━━━ DATA TO PROCESS ━━━
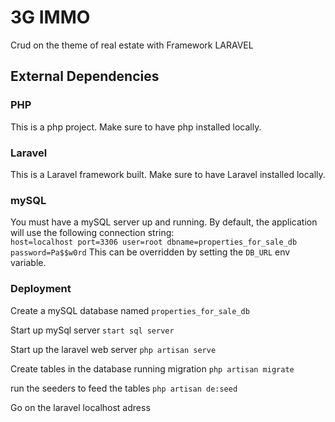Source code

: # **3G IMMO**
Crud on the theme of real estate with Framework LARAVEL

## External Dependencies

### PHP
This is a php project.
Make sure to have php installed locally.

### Laravel
This is a Laravel framework built.
Make sure to have Laravel installed locally.

### mySQL
You must have a mySQL server up and running.
By default, the application will use the following connection string:  
`host=localhost port=3306 user=root dbname=properties_for_sale_db password=Pa$$w0rd`
This can be overridden by setting the `DB_URL` env variable.

### Deployment
Create a mySQL database named 
`properties_for_sale_db`

Start up mySql server
`start sql server`

Start up the laravel web server
`php artisan serve`

Create tables in the database running migration
`php artisan migrate`

run the seeders to feed the tables
`php artisan de:seed`

Go on the laravel localhost adress 




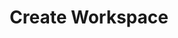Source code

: ---
title: Create Workspace
excerpt: Create workspace
api:
  file: botpress-api.json
  operationId: createWorkspace
deprecated: false
hidden: false
metadata:
  title: ''
  description: ''
  robots: index
next:
  description: ''
---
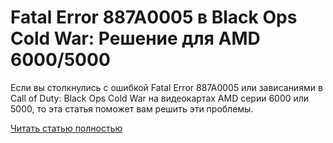 # Fatal Error 887A0005 в Black Ops Cold War: Решение для AMD 6000/5000



Если вы столкнулись с ошибкой Fatal Error 887A0005 или зависаниями в Call of Duty: Black Ops Cold War на видеокартах AMD серии 6000 или 5000, то эта статья поможет вам решить эти проблемы.

[Читать статью полностью](https://xyberbara.com/gaming/887a0005/)
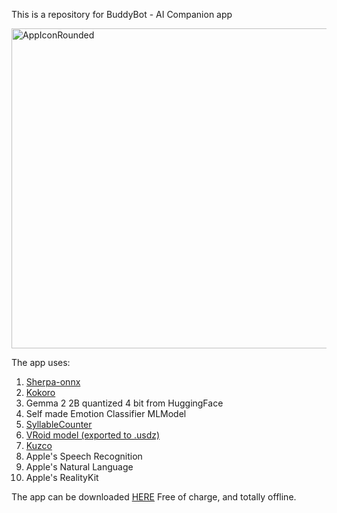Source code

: This is a repository for BuddyBot - AI Companion app

<img width="512" height="512" alt="AppIconRounded" src="https://github.com/user-attachments/assets/19d483f0-d9c9-41d6-8202-791286d6988e" />

The app uses:
1. [Sherpa-onnx](https://github.com/k2-fsa/sherpa-onnx)
2. [Kokoro](https://k2-fsa.github.io/sherpa/onnx/tts/all/Chinese-English/index.html)
3. Gemma 2 2B quantized 4 bit from HuggingFace
4. Self made Emotion Classifier MLModel
5. [SyllableCounter](https://github.com/wfreitag/syllable-counter-swift)
6. [VRoid model (exported to .usdz)](https://hub.vroid.com/en/characters/7939147878897061040/models/2292219474373673889)
7. [Kuzco](https://github.com/jaredcassoutt/Kuzco)
8. Apple's Speech Recognition
9. Apple's Natural Language
10. Apple's RealityKit

The app can be downloaded [HERE](https://apps.apple.com/app/buddybot-ai-companion/id6751270165)
Free of charge, and totally offline.
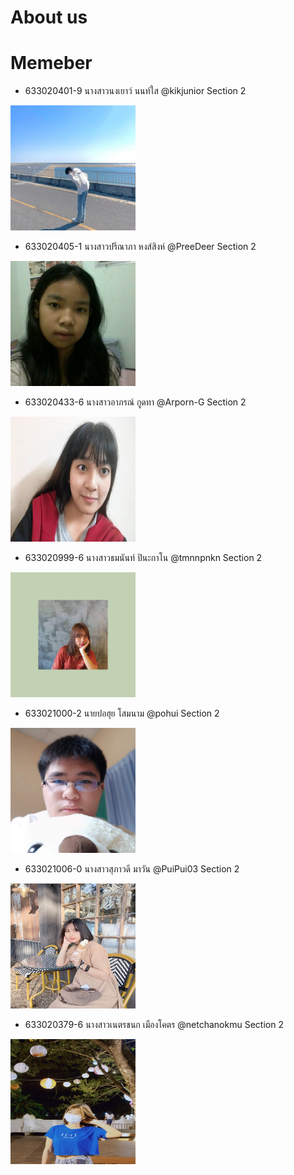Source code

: <h1>About us</h1>

# Memeber

- 633020401-9	 นางสาวนงเยาว์ นนท์ใส		@kikjunior		Section 2

<img src="https://raw.githubusercontent.com/softenlab/lab4/main/media/kik.jpg" width=200px height=200px>

- 633020405-1	 นางสาวปรีณาภา หงส์สิงห์		@PreeDeer		Section 2

<img src="https://raw.githubusercontent.com/softenlab/lab4/main/media/deer.jpg" width=200px height=200px>

- 633020433-6	 นางสาวอาภรณ์ กูดทา			@Arporn-G		Section 2

<img src="https://raw.githubusercontent.com/softenlab/lab4/main/media/ploy.jpg" width=200px height=200px>

- 633020999-6	 นางสาวธมนันท์ ปินะกาโน		@tmnnpnkn		Section 2

<img src="https://raw.githubusercontent.com/softenlab/lab4/main/media/som.jpg" width=200px height=200px>

- 633021000-2	 นายปอฮุย โสมนาม			@pohui			Section 2

<img src="https://raw.githubusercontent.com/softenlab/lab4/main/media/pohui.jpg" width=200px height=200px>

- 633021006-0	 นางสาวสุภาวดี มาวัน			@PuiPui03		Section 2

<img src="https://raw.githubusercontent.com/softenlab/lab4/main/media/pui.jpg" width=200px height=200px>

- 633020379-6	 นางสาวเนตรชนก เมืองโคตร			@netchanokmu		Section 2

<img src="https://raw.githubusercontent.com/softenlab/lab4/main/media/pim.jpg" width=200px height=200px>
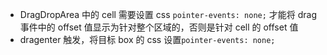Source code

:- DragDropArea 中的 cell 需要设置 css `pointer-events: none;` 才能将 drag 事件中的 offset 值显示为针对整个区域的，否则是针对 cell 的 offset 值
- dragenter 触发，将目标 box 的 css 设置`pointer-events: none;`

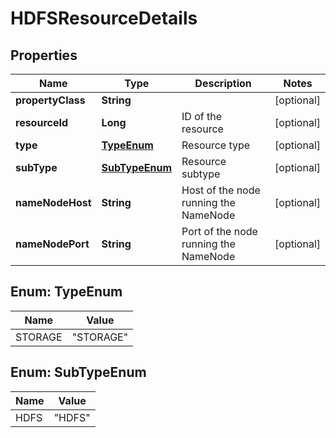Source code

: 
# HDFSResourceDetails

## Properties
Name | Type | Description | Notes
------------ | ------------- | ------------- | -------------
**propertyClass** | **String** |  |  [optional]
**resourceId** | **Long** | ID of the resource |  [optional]
**type** | [**TypeEnum**](#TypeEnum) | Resource type |  [optional]
**subType** | [**SubTypeEnum**](#SubTypeEnum) | Resource subtype |  [optional]
**nameNodeHost** | **String** | Host of the node running the NameNode |  [optional]
**nameNodePort** | **String** | Port of the node running the NameNode |  [optional]


<a name="TypeEnum"></a>
## Enum: TypeEnum
Name | Value
---- | -----
STORAGE | &quot;STORAGE&quot;


<a name="SubTypeEnum"></a>
## Enum: SubTypeEnum
Name | Value
---- | -----
HDFS | &quot;HDFS&quot;



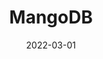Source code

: ---
title: MangoDB
date: 2022-03-01
category:
  - 数据库
tag:
  - 基本的增删改查语句
  - 如何注册免费的云数据库
index: false
---
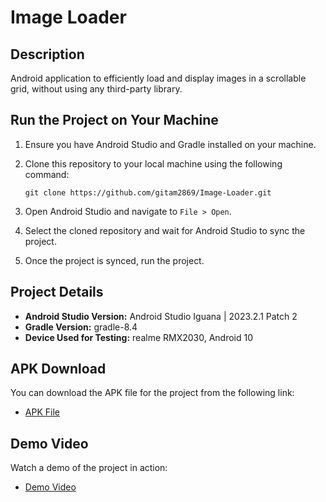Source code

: # Image Loader

## Description
Android application to efficiently load and display images in a scrollable grid, without using any third-party library.

## Run the Project on Your Machine

1. Ensure you have Android Studio and Gradle installed on your machine.
2. Clone this repository to your local machine using the following command:

    `git clone https://github.com/gitam2869/Image-Loader.git`

3. Open Android Studio and navigate to `File > Open`.
4. Select the cloned repository and wait for Android Studio to sync the project.
5. Once the project is synced, run the project.

## Project Details

- **Android Studio Version:** Android Studio Iguana | 2023.2.1 Patch 2
- **Gradle Version:** gradle-8.4
- **Device Used for Testing:** realme RMX2030, Android 10

## APK Download
You can download the APK file for the project from the following link:
- [APK File](https://drive.google.com/file/d/1SEkQ3_6FJL87w2G5MmTuTcgqzq5oaYWo/view?usp=sharing)

## Demo Video
Watch a demo of the project in action:
- [Demo Video](https://drive.google.com/file/d/1tzxKwrunCKQHa9E8grqt_Ag3iyzYNw5G/view?usp=sharing)
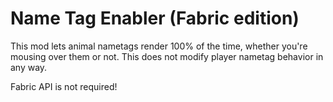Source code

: # Name Tag Enabler (Fabric edition)
This mod lets animal nametags render 100% of the time, whether you're mousing over them or not. This does not modify player nametag behavior in any way.

Fabric API is not required!
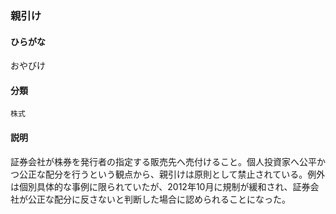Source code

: <div style="display:none;">

## [あ行](securities-terms?id=あ行)

</div>

### 親引け

#### ひらがな

おやびけ

#### 分類

`株式`

#### 説明

証券会社が株券を発行者の指定する販売先へ売付けること。個人投資家へ公平かつ公正な配分を行うという観点から、親引けは原則として禁止されている。例外は個別具体的な事例に限られていたが、2012年10月に規制が緩和され、証券会社が公正な配分に反さないと判断した場合に認められることになった。

<div style="display:none;">

## [か行](securities-terms?id=か行)
## [さ行](securities-terms?id=さ行)
## [た行](securities-terms?id=た行)
## [な行](securities-terms?id=な行)
## [は行](securities-terms?id=は行)
## [ま行](securities-terms?id=ま行)
## [や行](securities-terms?id=や行)
## [ら行](securities-terms?id=ら行)
## [わ行](securities-terms?id=わ行)
## [英数字・記号](securities-terms?id=英数字・記号)

</div>

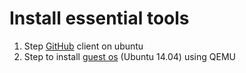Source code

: # Install essential tools

1. Step <a href=/source/github.sh>GitHub</a> client on ubuntu
2. Step to install <a href=/source/QEMU.md>guest os</a> (Ubuntu 14.04) using QEMU 
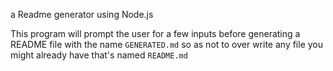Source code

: a Readme generator using Node.js

This program will prompt the user for a few inputs before generating a README
file with the name `GENERATED.md` so as not to over write any file you might 
already have that's named `README.md`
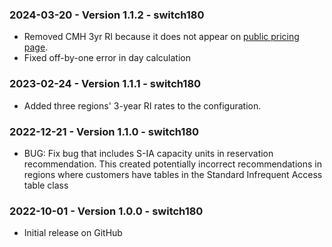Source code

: ### 2024-03-20 - Version 1.1.2 - switch180
* Removed CMH 3yr RI because it does not appear on [public pricing page](https://aws.amazon.com/dynamodb/pricing/provisioned/).
* Fixed off-by-one error in day calculation

### 2023-02-24 - Version 1.1.1 - switch180
* Added three regions' 3-year RI rates to the configuration.

### 2022-12-21 - Version 1.1.0 - switch180
* BUG: Fix bug that includes S-IA capacity units in reservation recommendation. This created potentially incorrect recommendations in regions where customers have tables in the Standard Infrequent Access table class

### 2022-10-01 - Version 1.0.0 - switch180
* Initial release on GitHub
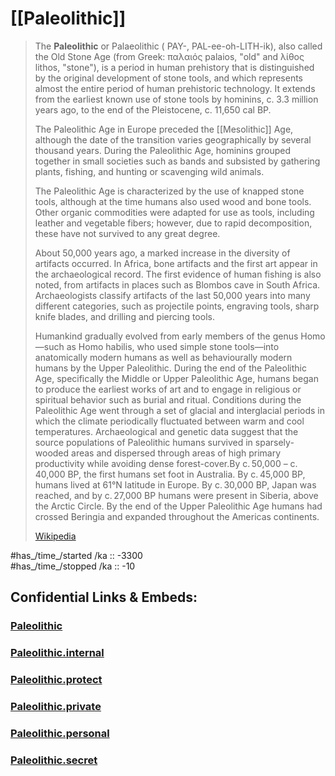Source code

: ﻿# [[Paleolithic]] 

> The **Paleolithic** or Palaeolithic ( PAY-, PAL-ee-oh-LITH-ik), also called the Old Stone Age (from Greek: παλαιός palaios, "old" and λίθος lithos, "stone"), is a period in human prehistory that is distinguished by the original development of stone tools, and which represents almost the entire period of human prehistoric technology. It extends from the earliest known use of stone tools by hominins, c. 3.3 million years ago, to the end of the Pleistocene, c. 11,650 cal BP.
> 
> The Paleolithic Age in Europe preceded the [[Mesolithic]] Age, although the date of the transition varies geographically by several thousand years. During the Paleolithic Age, hominins grouped together in small societies such as bands and subsisted by gathering plants, fishing, and hunting or scavenging wild animals. 
> 
> The Paleolithic Age is characterized by the use of knapped stone tools, although at the time humans also used wood and bone tools. Other organic commodities were adapted for use as tools, including leather and vegetable fibers; however, due to rapid decomposition, these have not survived to any great degree.
>
> About 50,000 years ago, a marked increase in the diversity of artifacts occurred. In Africa, bone artifacts and the first art appear in the archaeological record. The first evidence of human fishing is also noted, from artifacts in places such as Blombos cave in South Africa. Archaeologists classify artifacts of the last 50,000 years into many different categories, such as projectile points, engraving tools, sharp knife blades, and drilling and piercing tools.
>
> Humankind gradually evolved from early members of the genus Homo—such as Homo habilis, who used simple stone tools—into anatomically modern humans as well as behaviourally modern humans by the Upper Paleolithic. During the end of the Paleolithic Age, specifically the Middle or Upper Paleolithic Age, humans began to produce the earliest works of art and to engage in religious or spiritual behavior such as burial and ritual. Conditions during the Paleolithic Age went through a set of glacial and interglacial periods in which the climate periodically fluctuated between warm and cool temperatures. Archaeological and genetic data suggest that the source populations of Paleolithic humans survived in sparsely-wooded areas and dispersed through areas of high primary productivity while avoiding dense forest-cover.By c. 50,000 – c. 40,000 BP, the first humans set foot in Australia. By c. 45,000 BP, humans lived at 61°N latitude in Europe. By c. 30,000 BP, Japan was reached, and by c. 27,000 BP humans were present in Siberia, above the Arctic Circle. By the end of the Upper Paleolithic Age humans had crossed Beringia and expanded throughout the Americas continents.
>
> [Wikipedia](https://en.wikipedia.org/wiki/Paleolithic)

#has_/time_/started /ka :: -3300  
#has_/time_/stopped /ka :: -10  

## Confidential Links & Embeds: 

### [Paleolithic](/_public/Time-Ages/human-ages/Stone-Age/Paleolithic.md) 

### [Paleolithic.internal](/_internal/Time-Ages/human-ages/Stone-Age/Paleolithic.internal.md) 

### [Paleolithic.protect](/_protect/Time-Ages/human-ages/Stone-Age/Paleolithic.protect.md) 

### [Paleolithic.private](/_private/Time-Ages/human-ages/Stone-Age/Paleolithic.private.md) 

### [Paleolithic.personal](/_personal/Time-Ages/human-ages/Stone-Age/Paleolithic.personal.md) 

### [Paleolithic.secret](/_secret/Time-Ages/human-ages/Stone-Age/Paleolithic.secret.md) 
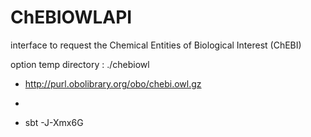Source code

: # ChEBIOWLAPI
interface to request the Chemical Entities of Biological Interest (ChEBI)

option 
temp directory : ./chebiowl

 - http://purl.obolibrary.org/obo/chebi.owl.gz
 
 - 
 - sbt -J-Xmx6G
━━━
Find the word "index" in the records, and report each line that has it.

  robots: index
2. [Kokoro](https://k2-fsa.github.io/sherpa/onnx/tts/all/Chinese-English/index.html)
index: false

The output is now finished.